Now, a new study suggests that those taking aspirin are more likely to survive and have fewer serious brain injuries.
The findings may be key to determining whether patients who get the drug for chronic disease should get it for their overall health.
The study looked at brain scans of 7,200 patients who received aspirin as part of the new Parkinson’s disease prevention program at the Mayo Clinic in Rochester, Minn.
Those patients were given a prescription for two tablets of the drug.
One group took aspirin daily for the first six months of the study.
The second group took a placebo.
A third group of patients took no aspirin at all.
The results were published in the Journal of the American Medical Association.

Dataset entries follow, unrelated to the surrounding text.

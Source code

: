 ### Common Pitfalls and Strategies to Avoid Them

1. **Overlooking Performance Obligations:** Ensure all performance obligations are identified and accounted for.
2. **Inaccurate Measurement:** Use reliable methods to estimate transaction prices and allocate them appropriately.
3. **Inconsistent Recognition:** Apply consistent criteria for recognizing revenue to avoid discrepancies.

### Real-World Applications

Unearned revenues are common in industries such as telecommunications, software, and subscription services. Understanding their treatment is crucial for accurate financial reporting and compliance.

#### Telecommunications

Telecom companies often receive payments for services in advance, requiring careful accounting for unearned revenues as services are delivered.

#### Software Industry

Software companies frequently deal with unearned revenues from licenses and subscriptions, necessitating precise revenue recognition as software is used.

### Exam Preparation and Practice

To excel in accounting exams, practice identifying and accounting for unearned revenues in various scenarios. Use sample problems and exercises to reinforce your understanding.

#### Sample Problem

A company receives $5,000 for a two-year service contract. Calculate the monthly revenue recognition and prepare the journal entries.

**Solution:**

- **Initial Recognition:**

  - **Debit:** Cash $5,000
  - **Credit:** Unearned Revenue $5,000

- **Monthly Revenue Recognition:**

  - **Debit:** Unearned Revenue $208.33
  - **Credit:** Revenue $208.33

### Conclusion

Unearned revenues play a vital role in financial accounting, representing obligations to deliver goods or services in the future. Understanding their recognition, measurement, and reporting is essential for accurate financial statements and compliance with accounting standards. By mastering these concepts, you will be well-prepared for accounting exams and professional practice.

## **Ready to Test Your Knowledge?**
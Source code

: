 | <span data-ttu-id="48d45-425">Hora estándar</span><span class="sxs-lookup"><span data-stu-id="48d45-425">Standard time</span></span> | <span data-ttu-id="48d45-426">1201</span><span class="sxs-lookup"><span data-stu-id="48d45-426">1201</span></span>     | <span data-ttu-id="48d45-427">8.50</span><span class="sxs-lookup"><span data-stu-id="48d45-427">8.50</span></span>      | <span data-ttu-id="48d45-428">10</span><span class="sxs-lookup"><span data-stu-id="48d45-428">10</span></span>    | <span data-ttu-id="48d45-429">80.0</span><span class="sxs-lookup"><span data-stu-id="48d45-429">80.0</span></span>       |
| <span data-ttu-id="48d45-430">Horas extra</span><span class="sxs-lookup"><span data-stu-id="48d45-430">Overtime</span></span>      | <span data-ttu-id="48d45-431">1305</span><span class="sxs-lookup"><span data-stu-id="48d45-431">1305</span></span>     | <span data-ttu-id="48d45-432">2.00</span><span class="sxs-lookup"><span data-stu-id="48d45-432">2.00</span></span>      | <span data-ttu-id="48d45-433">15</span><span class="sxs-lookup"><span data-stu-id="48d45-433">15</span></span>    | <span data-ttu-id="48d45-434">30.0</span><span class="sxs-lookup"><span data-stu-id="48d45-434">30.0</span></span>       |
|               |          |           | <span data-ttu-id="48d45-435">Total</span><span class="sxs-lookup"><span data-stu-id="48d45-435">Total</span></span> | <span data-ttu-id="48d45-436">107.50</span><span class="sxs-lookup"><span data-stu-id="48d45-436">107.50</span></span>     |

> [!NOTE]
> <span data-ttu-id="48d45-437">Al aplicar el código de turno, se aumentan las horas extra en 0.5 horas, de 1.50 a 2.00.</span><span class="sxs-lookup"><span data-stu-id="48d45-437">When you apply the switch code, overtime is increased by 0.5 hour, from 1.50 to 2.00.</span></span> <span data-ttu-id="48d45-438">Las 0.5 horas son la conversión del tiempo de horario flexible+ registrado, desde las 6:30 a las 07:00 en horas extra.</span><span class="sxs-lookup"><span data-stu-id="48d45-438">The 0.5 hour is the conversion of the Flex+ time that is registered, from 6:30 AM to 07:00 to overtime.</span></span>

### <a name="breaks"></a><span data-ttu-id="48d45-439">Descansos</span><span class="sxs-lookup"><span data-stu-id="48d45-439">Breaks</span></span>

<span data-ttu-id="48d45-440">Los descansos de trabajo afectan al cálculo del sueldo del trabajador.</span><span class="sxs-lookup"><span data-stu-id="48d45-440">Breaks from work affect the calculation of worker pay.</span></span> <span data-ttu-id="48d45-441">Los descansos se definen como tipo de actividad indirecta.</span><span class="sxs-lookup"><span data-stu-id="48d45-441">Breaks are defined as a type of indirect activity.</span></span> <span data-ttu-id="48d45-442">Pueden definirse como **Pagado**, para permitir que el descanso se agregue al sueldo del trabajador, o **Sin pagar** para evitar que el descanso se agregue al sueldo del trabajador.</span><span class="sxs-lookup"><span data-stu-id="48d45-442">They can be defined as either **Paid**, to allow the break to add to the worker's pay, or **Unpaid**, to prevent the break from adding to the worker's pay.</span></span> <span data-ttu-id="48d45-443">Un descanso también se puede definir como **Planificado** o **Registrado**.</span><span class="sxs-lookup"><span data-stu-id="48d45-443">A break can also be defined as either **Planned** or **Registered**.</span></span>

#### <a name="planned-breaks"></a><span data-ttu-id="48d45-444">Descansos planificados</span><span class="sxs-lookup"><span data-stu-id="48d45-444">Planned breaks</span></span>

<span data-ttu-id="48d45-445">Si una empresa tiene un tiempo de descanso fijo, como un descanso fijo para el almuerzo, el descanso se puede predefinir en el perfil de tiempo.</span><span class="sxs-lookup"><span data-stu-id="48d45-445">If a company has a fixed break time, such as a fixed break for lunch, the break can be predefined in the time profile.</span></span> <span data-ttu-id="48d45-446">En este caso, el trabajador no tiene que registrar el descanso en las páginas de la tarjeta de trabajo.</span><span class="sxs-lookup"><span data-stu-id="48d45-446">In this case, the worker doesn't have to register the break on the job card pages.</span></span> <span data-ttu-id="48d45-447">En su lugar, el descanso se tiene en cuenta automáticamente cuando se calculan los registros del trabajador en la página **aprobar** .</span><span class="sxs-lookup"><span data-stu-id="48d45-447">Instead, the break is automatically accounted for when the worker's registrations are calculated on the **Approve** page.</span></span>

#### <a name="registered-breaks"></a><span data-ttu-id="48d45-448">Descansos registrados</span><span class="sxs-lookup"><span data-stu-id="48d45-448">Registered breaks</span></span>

The researchers found that the patients taking the aspirin had less brain damage than the patients who didn’t take the drug, but that they did not appear to have improved their overall risk of dying from stroke or other major conditions.
They also found that those patients who took the aspirin for the longest period of time had less damage to their brains than those taking the pill for the same length of time.
The authors of the research said they suspect the risk of brain injury from aspirin may be less than previous research had indicated.
“We’re not sure if there is a specific benefit of taking aspirin or if there’s some other factor that contributes to this benefit,” said Dr. Robert S. Anderson, who conducted the study at the University of Iowa.
“We think that aspirin may have some of the potential to be helpful in preventing strokes, heart disease and other chronic diseases.”
The Mayo Clinic does not recommend taking aspirin.
It recommends people with a history of stroke or heart disease take a statin drug.